This article examines California’s homestead laws and suggests improvements to provide greater protection for homeowners’ hard-earned home equity.

Homestead exemptions: the basics

Two types of homestead procedures are available to California homeowners. These are the:

  • declaration of homestead, which is recorded [Calif. Code of Civil Procedure §704.920; see RPI Form 465]; and
  • automatic homestead, also called a statutory homestead exemption, which is not recorded. [CCP §704.720]

Consider a homeowner with $50,000 of equity in their principal residence. The homeowner has a credit card balance of $20,000 and is unable to make payments. The credit card company pursues the money in court, seeking to force the sale of the home to obtain the money owed.

However, creditors seeking to collect a debt may not force the sale of a home when the home’s equity is less than the homestead exemption.

The homestead exemption gives a homeowner priority rights to preserve the equity in their home from loss due to a creditor’s foreclosure on a judgment lien recorded after the declaration.
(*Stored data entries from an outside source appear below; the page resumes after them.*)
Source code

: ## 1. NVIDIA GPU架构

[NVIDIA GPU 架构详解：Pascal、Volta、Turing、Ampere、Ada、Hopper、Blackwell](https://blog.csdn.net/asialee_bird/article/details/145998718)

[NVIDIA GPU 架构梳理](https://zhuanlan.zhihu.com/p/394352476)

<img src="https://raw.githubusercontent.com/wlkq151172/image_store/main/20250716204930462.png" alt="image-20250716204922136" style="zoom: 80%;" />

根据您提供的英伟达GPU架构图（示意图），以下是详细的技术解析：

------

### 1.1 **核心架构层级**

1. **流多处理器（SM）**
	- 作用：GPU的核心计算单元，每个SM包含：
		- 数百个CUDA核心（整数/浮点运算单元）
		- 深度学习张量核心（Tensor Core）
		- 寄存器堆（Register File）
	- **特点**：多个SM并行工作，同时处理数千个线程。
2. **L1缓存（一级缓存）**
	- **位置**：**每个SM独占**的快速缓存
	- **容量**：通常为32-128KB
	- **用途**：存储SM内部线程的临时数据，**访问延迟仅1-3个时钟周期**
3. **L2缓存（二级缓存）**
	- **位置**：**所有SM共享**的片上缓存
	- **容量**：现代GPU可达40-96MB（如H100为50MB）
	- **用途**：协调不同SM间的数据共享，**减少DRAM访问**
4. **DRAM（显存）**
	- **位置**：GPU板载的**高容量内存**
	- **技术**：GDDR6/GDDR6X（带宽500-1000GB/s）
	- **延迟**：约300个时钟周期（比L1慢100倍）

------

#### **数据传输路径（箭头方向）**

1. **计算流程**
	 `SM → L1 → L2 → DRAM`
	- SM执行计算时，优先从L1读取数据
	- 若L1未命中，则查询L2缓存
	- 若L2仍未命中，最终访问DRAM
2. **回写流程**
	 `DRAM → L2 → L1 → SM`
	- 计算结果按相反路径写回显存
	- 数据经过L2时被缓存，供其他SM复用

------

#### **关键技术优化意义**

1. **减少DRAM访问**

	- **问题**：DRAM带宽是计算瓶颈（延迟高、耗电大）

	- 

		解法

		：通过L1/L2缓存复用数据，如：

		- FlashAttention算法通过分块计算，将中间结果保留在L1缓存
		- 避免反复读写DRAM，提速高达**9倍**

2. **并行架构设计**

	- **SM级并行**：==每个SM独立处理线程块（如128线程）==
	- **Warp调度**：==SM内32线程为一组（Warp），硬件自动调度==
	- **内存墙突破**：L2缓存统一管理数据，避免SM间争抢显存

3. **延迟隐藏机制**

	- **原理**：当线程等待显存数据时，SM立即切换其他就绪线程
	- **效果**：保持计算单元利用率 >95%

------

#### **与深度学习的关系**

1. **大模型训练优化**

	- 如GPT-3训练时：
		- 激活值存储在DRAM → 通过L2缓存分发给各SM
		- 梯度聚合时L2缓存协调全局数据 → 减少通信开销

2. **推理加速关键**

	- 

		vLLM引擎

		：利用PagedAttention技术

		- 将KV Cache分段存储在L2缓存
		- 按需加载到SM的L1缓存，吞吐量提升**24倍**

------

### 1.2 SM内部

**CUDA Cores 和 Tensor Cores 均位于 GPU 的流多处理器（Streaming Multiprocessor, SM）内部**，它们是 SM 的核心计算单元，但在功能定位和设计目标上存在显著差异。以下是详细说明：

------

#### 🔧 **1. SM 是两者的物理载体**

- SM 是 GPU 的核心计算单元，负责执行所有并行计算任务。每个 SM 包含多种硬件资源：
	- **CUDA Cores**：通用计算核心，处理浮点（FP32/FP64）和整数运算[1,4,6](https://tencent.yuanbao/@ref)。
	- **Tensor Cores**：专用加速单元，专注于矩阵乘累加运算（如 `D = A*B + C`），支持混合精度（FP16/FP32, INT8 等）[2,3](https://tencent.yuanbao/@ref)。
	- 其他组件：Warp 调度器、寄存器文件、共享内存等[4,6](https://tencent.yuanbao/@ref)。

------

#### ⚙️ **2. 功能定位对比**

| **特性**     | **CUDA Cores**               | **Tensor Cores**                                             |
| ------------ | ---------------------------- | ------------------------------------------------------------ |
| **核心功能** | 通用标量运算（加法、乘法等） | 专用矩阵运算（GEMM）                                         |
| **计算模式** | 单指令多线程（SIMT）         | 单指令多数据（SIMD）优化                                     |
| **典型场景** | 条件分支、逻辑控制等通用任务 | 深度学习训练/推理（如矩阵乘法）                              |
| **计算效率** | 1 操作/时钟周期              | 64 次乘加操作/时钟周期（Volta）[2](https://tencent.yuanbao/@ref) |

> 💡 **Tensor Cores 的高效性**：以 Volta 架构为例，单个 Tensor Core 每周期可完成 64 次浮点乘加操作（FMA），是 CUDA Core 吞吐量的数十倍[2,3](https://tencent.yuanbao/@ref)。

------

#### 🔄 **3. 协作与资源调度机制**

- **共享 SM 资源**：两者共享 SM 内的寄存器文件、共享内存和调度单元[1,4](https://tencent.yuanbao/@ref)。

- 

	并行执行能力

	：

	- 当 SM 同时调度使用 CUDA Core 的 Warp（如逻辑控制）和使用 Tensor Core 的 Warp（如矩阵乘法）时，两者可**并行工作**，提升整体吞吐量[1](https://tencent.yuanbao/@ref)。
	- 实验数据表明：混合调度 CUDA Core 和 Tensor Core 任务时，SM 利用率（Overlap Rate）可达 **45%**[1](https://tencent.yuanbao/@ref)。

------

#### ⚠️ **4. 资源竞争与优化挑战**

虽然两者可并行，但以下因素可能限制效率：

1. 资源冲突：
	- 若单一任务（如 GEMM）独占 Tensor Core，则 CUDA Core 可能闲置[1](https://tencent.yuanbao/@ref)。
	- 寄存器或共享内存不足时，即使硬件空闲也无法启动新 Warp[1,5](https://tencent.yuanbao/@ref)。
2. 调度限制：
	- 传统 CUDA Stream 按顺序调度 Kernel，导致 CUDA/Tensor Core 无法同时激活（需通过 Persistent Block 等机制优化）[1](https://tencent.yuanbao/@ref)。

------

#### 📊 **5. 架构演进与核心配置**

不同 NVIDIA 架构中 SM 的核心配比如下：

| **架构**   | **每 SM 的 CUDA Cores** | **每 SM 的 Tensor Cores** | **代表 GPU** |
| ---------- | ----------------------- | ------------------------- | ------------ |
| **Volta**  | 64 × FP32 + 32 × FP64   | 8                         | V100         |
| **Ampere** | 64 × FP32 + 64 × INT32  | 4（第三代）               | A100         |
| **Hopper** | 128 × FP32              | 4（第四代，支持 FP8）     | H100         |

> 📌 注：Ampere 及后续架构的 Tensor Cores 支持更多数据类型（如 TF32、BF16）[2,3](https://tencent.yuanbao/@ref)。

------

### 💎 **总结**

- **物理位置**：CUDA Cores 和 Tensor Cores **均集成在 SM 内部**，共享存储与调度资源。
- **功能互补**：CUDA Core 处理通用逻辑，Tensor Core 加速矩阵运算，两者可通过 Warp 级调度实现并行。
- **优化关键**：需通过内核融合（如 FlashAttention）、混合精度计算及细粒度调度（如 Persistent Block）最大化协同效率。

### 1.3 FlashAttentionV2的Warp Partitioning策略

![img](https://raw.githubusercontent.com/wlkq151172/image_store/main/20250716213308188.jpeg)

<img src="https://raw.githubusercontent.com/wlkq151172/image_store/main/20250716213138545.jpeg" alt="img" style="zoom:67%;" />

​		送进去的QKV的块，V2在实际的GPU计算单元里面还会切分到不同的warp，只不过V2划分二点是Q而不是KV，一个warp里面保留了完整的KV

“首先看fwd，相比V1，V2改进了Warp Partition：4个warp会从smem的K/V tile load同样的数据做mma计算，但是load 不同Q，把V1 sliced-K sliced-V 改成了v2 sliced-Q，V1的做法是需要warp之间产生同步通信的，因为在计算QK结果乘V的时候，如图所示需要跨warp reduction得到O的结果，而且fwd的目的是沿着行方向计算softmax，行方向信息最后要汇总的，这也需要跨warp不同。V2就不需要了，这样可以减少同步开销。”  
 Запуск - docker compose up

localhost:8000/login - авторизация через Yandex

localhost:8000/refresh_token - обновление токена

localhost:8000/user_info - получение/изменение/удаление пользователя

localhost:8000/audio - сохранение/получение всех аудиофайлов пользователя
The equity is preserved up to the exemption amount.

On the other hand, when the home’s equity exceeds the homestead exemption amount, the creditor may be able to force the sale of the home. But the equity dollar amount will be protected up to the amount of the homestead exemption. Then, the homeowner will have six months to reinvest that amount in another primary residence.

Both the automatic homestead and declaration of homestead arrangement provide the same dollar amount of home-equity protection in California. However, a homeowner needs to record a declaration of homestead to receive all the benefits available under the homestead laws. These benefits allow homeowners the right to sell, receive the net sales proceeds up to the dollar amount of the homestead and reinvest the funds in another home.

For a homeowner to qualify for a declaration of homestead:

  • they need to occupy the home as their principal residence at the time a judgment is recorded; and
  • when married, at least one spouse needs to continually reside in the home until the court determines their home is a homestead. [CCP 704.710(c)]

A declaration of homestead in no way restricts the homeowner’s ability to voluntarily sell, lease, or further encumber their homesteaded property. [CCP §704.940]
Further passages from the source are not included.